Incidentally, you can sign up to DigitalOcean and get $100 credit (referral link which benefits me if you use it).
Introduction
Ghost is an open source, headless, Node.js CMS, and a great alternative to Wordpress. The image in the marketplace can get you up and running with a high performance blog in minutes. But what happens when you build such an audience that your droplet isn't enough? You can scale vertically and add more power to the one droplet (vertical scaling) from within your DigitalOcean dashboard, or you can add more droplets and scale horizontally.

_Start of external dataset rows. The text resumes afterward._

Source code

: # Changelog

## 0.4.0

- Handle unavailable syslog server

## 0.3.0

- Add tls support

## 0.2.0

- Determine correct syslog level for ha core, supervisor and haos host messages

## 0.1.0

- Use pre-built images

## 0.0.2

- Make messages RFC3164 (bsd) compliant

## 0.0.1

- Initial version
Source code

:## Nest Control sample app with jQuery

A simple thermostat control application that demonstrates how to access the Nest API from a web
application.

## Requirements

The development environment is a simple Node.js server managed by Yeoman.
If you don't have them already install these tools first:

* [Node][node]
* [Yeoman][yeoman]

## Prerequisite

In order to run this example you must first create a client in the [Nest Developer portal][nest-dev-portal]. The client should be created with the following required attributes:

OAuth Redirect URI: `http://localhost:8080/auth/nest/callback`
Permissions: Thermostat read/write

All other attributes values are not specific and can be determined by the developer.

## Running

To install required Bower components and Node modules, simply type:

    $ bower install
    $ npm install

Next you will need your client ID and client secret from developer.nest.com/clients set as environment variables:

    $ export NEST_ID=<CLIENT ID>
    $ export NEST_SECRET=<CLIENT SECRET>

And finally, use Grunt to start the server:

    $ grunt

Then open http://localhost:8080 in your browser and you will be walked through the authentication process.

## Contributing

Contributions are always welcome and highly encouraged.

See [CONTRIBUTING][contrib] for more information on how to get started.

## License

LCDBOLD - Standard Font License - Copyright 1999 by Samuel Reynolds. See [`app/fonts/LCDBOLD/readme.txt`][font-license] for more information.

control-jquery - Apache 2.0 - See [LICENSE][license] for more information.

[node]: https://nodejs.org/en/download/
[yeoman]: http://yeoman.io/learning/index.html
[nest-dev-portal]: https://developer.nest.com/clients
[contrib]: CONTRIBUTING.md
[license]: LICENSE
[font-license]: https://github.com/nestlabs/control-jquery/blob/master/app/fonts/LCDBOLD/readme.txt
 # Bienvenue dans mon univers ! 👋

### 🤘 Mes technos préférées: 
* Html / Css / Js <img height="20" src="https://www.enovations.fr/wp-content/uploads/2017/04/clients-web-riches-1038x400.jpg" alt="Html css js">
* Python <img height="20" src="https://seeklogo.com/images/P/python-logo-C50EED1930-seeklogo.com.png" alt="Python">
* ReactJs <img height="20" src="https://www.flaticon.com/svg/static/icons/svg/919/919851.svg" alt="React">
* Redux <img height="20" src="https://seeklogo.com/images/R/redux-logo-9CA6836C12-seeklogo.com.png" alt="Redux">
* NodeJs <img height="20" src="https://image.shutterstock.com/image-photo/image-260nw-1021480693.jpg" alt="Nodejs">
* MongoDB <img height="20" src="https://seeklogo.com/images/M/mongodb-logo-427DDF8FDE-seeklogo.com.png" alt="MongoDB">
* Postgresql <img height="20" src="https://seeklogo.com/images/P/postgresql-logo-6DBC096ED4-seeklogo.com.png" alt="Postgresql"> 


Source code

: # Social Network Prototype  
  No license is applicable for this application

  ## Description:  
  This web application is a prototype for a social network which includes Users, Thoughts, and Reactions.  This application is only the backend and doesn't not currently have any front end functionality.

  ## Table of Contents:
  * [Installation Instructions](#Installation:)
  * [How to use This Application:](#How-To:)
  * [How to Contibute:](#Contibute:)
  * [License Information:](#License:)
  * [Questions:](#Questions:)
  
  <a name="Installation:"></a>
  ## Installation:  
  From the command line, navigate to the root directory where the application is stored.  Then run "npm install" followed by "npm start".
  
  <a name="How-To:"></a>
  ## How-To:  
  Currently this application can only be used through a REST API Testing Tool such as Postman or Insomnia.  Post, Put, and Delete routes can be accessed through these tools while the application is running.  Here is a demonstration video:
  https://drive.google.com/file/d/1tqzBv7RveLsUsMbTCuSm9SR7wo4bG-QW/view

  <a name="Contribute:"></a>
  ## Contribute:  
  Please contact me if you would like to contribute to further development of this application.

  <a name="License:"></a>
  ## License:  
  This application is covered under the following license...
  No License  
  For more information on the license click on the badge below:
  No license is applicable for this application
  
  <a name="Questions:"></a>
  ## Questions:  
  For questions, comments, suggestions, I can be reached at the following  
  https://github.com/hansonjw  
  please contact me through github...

In this tutorial, you will:
- Migrate the Ghost database from the same droplet as the blog to a separate droplet specifically for the database
- Change your Ghost blog infrastructure from a single droplet to multiple droplets behind a load balancer
- Create a GlusterFS network filesystem to share files between servers on volumes
- Move the uploads for the Ghost blog single node to the GlusterFS file system
Prerequisites
Before following this tutorial make sure you have:
- A VPC configured. You may find An Overview of DigitalOcean VPC and Networking if you have never worked with a VPC before
- One droplet with a running Ghost blog install
- Access to update DNS settings for your domain
- Created an Ubuntu 18.04 Droplet and follow the guide on How To Install MySQL on Ubuntu 18.04..
You may also need to refer to the following throughout this process:
- Tutorial: How To Create a Redundant Storage Pool Using GlusterFS on Ubuntu 18.04
- Docs: How to create Load Balancers
During this tutorial it is important that you or other authors do not create new content within Ghost. Doing so may result in the content being missed as part of the migration.
Step 1 — Migrating the database
Because the Ghost image in the marketplace runs MySQL 5.7 it is not advised to use a managed database instance within DigitalOcean for the Ghost database. Managed databases use MySQL 8, which causes problems when migrating the database. Specifically the managed database instance has the sql_require_primary_key variable set to ON
. Not all of the tables within Ghost have primary keys, which causes a database restore to fail.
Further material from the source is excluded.